Percentage Point Calculator

Calculate the change in percentage points between two percentage values and review basis points plus relative percent change.

Calculate the change in percentage points

Compare an original percentage and a new percentage to review the percentage-point change, basis points, and relative percent change.

Measure how far one percentage rate moved from another percentage rate

Use this percentage point calculator when you want to compare two percentage values directly and answer the question in percentage points instead of percent change. It is useful for interest rates, conversion rates, polling results, margins, and reporting where `2%` to `4%` should be described as `+2 percentage points`.

Enter an original percentage and a new percentage to calculate the point change.

Percentage-point result

Review the point change first, then compare the two percentages, basis points, and relative percent change.

Ready

Enter two percentages to calculate the point change.

The percentage-point result will appear here as soon as both percentages are valid.

Percentage points compare two percentage values directly, without using the original value as a percent-change baseline.

How to use the percentage point calculator

  1. Enter the original percentage value.
  2. Enter the new percentage value you want to compare against it.
  3. Review the main result to see the change in percentage points.
  4. Check the basis-points card and the relative percent change card for extra context.
  5. Use Example to load a sample rate comparison or Clear to reset the calculator.

Percentage point calculator examples

  • what is the percentage point change from 5% to 7%

  • 5% to 7% in basis points

  • difference between 12.5% and 10% in percentage points

  • percentage points vs percent change

  • 0.5% in basis points

What this percentage point calculator shows

This tool compares two percentage values and returns the change in percentage points as the main result. It also converts that point move into basis points and shows the relative percent change for cases where you still want the baseline-based comparison. When the original percentage is negative, the relative percent change is shown relative to the magnitude of the original percentage so the result stays readable and consistent with the rest of the tool.

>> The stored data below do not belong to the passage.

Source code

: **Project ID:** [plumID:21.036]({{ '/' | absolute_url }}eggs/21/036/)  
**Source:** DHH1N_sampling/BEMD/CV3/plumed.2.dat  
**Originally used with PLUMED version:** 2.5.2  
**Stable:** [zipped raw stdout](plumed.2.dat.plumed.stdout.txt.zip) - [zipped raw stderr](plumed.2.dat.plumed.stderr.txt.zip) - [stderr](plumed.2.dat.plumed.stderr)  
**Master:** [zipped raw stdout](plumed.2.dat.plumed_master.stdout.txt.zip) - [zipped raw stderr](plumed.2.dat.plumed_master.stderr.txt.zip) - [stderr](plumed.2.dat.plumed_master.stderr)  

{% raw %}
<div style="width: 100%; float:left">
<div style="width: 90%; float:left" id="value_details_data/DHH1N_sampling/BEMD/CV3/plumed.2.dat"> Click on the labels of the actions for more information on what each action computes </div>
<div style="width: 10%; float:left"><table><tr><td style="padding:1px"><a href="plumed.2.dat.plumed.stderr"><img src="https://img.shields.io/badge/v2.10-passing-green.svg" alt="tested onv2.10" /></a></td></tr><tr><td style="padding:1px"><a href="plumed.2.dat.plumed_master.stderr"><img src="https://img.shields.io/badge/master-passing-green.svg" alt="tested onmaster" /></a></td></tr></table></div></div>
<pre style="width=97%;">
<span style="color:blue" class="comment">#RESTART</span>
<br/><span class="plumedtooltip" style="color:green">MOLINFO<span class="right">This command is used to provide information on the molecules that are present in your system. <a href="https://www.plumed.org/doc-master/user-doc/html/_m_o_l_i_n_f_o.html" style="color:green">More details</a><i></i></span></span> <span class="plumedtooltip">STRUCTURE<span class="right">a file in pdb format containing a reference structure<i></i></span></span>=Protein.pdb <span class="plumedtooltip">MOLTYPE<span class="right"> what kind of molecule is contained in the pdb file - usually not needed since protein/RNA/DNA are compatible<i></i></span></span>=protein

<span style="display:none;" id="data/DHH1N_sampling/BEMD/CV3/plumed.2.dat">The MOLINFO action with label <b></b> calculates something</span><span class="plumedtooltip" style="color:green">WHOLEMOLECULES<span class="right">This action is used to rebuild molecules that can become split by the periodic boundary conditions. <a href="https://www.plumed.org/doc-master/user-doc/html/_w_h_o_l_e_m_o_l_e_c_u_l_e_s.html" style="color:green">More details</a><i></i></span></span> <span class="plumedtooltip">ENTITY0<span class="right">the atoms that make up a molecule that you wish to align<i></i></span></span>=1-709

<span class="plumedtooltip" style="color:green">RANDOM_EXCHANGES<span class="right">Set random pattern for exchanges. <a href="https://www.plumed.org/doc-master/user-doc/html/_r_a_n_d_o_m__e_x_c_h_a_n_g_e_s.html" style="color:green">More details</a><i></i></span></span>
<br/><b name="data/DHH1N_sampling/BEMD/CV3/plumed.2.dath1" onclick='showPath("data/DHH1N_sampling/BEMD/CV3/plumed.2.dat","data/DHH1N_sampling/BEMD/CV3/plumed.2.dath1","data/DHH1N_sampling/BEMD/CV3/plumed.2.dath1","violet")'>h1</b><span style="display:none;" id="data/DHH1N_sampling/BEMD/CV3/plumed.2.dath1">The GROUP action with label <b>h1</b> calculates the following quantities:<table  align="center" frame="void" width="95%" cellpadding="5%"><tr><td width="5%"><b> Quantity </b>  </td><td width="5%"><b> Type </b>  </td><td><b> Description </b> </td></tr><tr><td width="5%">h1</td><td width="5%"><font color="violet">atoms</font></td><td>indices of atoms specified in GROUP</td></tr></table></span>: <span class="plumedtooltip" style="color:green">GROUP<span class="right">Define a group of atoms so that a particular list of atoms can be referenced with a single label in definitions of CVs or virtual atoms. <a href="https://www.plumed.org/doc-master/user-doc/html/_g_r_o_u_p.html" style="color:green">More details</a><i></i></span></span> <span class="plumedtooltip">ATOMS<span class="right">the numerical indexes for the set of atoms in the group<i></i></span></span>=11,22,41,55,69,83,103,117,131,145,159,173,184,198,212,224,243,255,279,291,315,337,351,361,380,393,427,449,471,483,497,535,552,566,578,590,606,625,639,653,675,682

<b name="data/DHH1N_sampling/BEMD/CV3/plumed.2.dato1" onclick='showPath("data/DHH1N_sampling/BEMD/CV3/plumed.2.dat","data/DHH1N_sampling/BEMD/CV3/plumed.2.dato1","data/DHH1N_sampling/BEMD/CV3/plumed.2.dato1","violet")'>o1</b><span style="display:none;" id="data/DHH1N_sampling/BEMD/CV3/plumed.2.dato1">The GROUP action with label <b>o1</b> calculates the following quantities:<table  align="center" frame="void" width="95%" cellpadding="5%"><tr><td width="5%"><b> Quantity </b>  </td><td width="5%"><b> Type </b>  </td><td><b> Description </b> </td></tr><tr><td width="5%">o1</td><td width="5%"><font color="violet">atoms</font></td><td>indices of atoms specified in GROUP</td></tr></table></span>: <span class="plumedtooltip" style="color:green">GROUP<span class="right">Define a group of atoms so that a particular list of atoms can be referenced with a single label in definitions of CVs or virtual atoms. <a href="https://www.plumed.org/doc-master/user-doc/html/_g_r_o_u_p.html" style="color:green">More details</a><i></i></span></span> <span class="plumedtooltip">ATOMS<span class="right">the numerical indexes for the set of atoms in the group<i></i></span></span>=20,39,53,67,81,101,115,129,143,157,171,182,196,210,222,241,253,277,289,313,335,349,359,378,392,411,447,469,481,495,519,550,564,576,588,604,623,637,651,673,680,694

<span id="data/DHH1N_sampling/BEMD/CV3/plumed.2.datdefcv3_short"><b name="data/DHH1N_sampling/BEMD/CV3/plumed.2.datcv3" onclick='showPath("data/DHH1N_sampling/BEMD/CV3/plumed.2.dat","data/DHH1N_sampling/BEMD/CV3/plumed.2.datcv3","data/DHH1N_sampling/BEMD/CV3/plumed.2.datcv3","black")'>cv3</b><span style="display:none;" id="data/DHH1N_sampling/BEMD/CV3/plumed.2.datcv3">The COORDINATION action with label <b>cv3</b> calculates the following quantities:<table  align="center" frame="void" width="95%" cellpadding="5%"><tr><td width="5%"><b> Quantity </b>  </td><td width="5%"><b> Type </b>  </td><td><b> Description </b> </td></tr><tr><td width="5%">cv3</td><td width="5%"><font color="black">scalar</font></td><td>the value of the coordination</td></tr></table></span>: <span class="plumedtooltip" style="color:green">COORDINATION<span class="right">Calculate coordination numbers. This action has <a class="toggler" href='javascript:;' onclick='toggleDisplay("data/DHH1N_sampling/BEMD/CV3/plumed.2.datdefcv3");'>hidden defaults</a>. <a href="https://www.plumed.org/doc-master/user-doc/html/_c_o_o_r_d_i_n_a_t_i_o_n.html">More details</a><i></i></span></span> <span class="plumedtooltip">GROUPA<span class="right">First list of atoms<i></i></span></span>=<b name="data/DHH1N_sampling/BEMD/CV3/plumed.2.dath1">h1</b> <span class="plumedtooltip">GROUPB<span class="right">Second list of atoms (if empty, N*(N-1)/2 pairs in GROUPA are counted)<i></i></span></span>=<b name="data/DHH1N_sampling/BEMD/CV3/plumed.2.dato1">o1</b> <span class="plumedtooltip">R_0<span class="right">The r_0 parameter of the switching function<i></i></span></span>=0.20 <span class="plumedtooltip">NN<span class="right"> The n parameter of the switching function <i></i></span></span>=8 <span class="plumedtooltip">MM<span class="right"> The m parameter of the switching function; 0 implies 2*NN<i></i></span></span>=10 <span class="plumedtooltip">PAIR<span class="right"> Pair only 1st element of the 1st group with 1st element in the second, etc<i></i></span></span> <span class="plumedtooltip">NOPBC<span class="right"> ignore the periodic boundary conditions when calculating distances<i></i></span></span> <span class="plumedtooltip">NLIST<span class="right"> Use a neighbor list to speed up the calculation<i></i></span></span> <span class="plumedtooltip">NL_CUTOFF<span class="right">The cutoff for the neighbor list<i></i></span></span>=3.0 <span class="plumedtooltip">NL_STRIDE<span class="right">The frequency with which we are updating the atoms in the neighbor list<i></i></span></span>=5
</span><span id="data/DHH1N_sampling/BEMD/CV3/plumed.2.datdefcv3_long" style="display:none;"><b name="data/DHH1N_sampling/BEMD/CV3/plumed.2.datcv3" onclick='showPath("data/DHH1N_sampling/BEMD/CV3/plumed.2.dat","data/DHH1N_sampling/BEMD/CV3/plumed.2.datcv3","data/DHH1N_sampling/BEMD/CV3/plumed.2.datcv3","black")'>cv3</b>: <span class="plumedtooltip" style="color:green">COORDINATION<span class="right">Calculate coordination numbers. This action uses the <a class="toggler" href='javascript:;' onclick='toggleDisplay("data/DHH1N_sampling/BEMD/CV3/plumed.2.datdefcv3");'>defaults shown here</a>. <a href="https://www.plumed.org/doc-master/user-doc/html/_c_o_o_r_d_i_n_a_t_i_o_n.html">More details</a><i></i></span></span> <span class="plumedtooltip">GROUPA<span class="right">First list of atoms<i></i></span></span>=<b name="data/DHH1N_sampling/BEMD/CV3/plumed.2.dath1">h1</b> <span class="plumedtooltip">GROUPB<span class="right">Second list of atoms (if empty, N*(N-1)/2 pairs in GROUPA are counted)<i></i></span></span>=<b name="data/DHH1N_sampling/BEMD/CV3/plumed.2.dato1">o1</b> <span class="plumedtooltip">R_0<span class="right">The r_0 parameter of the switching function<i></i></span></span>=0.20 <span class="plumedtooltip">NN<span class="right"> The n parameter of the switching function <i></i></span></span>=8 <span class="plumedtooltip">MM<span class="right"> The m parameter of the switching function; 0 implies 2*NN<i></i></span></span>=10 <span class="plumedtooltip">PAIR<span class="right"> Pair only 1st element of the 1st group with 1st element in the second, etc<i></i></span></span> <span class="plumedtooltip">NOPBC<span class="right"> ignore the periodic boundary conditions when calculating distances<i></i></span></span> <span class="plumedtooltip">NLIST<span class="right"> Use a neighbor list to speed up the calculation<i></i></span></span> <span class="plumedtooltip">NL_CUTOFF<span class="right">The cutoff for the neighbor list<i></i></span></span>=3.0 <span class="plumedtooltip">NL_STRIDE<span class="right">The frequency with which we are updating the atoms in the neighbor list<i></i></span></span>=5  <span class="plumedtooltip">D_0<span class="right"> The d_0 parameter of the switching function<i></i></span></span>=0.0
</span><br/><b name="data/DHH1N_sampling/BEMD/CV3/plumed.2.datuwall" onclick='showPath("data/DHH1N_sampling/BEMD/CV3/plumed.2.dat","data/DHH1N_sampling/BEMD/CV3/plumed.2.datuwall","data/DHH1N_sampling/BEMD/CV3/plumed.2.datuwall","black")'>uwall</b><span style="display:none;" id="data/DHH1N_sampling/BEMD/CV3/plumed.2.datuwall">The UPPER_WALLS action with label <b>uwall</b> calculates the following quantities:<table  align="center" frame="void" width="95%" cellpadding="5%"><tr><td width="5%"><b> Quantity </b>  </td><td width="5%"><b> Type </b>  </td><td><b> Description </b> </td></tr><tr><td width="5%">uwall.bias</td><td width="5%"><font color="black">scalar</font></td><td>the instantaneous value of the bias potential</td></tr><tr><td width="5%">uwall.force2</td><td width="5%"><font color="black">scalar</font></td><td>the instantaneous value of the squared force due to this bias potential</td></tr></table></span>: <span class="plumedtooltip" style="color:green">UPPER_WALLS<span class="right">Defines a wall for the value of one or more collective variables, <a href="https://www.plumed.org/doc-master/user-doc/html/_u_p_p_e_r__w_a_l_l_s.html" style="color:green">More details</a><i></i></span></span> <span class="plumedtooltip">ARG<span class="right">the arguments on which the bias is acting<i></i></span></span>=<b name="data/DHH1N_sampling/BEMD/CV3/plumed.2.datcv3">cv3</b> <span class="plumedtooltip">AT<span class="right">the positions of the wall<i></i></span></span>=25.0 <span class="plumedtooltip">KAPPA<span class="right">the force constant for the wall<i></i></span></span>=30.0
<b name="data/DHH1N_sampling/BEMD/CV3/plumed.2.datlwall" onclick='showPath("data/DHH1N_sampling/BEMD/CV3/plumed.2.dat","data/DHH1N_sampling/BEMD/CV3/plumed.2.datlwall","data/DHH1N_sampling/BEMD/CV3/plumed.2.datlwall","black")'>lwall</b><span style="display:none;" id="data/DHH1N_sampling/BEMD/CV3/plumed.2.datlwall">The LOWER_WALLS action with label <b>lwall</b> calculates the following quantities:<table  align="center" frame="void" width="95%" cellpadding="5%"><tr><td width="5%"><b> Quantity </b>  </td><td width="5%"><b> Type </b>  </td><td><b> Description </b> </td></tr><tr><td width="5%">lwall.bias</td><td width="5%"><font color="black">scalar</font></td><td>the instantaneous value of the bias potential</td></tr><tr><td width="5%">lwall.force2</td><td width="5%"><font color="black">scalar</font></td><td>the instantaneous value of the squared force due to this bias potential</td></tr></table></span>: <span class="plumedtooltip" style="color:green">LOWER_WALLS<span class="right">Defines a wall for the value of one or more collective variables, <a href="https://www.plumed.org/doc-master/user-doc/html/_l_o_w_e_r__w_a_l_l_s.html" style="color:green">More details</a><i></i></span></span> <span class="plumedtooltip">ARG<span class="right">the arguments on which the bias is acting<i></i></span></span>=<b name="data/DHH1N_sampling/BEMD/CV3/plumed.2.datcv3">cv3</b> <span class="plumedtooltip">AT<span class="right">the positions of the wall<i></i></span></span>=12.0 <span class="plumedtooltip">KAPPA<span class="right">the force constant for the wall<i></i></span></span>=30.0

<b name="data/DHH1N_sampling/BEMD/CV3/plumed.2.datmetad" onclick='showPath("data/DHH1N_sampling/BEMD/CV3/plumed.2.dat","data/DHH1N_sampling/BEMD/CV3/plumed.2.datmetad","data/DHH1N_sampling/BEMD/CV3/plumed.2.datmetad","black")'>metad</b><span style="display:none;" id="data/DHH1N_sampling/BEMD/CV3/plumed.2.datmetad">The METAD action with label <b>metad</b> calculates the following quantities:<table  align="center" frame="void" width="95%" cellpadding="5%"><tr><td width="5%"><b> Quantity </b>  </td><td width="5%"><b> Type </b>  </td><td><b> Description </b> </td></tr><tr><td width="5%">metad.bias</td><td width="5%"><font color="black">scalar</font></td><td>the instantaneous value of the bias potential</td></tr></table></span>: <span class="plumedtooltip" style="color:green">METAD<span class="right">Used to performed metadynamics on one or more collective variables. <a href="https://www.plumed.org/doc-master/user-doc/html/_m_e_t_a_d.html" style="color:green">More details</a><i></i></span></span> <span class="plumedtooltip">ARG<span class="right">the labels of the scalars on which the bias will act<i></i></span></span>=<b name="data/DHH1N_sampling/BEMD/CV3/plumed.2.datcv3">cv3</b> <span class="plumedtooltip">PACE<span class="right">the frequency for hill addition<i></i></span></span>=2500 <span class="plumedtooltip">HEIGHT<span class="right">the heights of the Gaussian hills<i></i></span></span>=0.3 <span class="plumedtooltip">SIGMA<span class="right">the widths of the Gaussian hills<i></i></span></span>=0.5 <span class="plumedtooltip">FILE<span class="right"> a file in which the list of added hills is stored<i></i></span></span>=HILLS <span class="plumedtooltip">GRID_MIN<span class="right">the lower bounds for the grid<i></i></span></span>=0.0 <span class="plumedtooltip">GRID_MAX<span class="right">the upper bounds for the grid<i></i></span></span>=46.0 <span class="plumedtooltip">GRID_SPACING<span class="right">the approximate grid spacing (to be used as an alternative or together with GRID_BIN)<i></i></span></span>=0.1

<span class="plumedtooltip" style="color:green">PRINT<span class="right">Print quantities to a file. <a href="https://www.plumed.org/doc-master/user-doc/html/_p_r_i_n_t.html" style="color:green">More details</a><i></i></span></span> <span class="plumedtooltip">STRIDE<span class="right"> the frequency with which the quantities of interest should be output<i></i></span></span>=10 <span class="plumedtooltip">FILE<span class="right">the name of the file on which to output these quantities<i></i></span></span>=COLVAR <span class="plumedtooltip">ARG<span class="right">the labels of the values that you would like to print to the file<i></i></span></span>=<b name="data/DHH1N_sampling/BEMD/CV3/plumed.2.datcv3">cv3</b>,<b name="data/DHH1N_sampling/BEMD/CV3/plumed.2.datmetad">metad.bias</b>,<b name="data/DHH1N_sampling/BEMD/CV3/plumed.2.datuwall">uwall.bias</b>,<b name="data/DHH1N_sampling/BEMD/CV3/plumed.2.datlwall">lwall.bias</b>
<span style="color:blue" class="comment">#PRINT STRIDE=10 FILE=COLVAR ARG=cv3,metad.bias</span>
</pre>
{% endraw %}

Percentage points vs percent change

Percentage points compare two rates directly. Percent change compares the size of the move relative to the original rate. For example, moving from 5% to 7% is `+2 percentage points`, but it is `+40%` as a relative percent change. This page is for the point-based answer first.

When percentage-point change is useful

A percentage point calculator is useful for rates, margins, polling results, finance reporting, conversion-rate analysis, and any report where the change between two percentages should be stated as a direct rate gap instead of a relative change.

Percentage point calculator FAQs

What is the difference between percentage points and percent change?

Percentage points measure the direct difference between two percentage values. Percent change measures the size of the move relative to the original value. A move from 5% to 7% is `+2 percentage points`, but `+40%` in relative terms.

Does this calculator also show basis points?

Yes. The calculator converts the percentage-point change into basis points, where 1 percentage point equals 100 basis points.

Can I enter values with a percent sign?

Yes. This tool accepts inputs like `5`, `5.5`, and `5%`.

What happens if the original percentage is 0%?

The calculator can still show the percentage-point change and basis points. Relative percent change is marked as not available because a baseline of 0% does not support that calculation.

How does the calculator handle a negative original percentage?

The percentage-point change and basis points are still calculated directly from the two values. For relative percent change, this tool measures the change relative to the magnitude of the original percentage so negative baselines stay readable and consistent.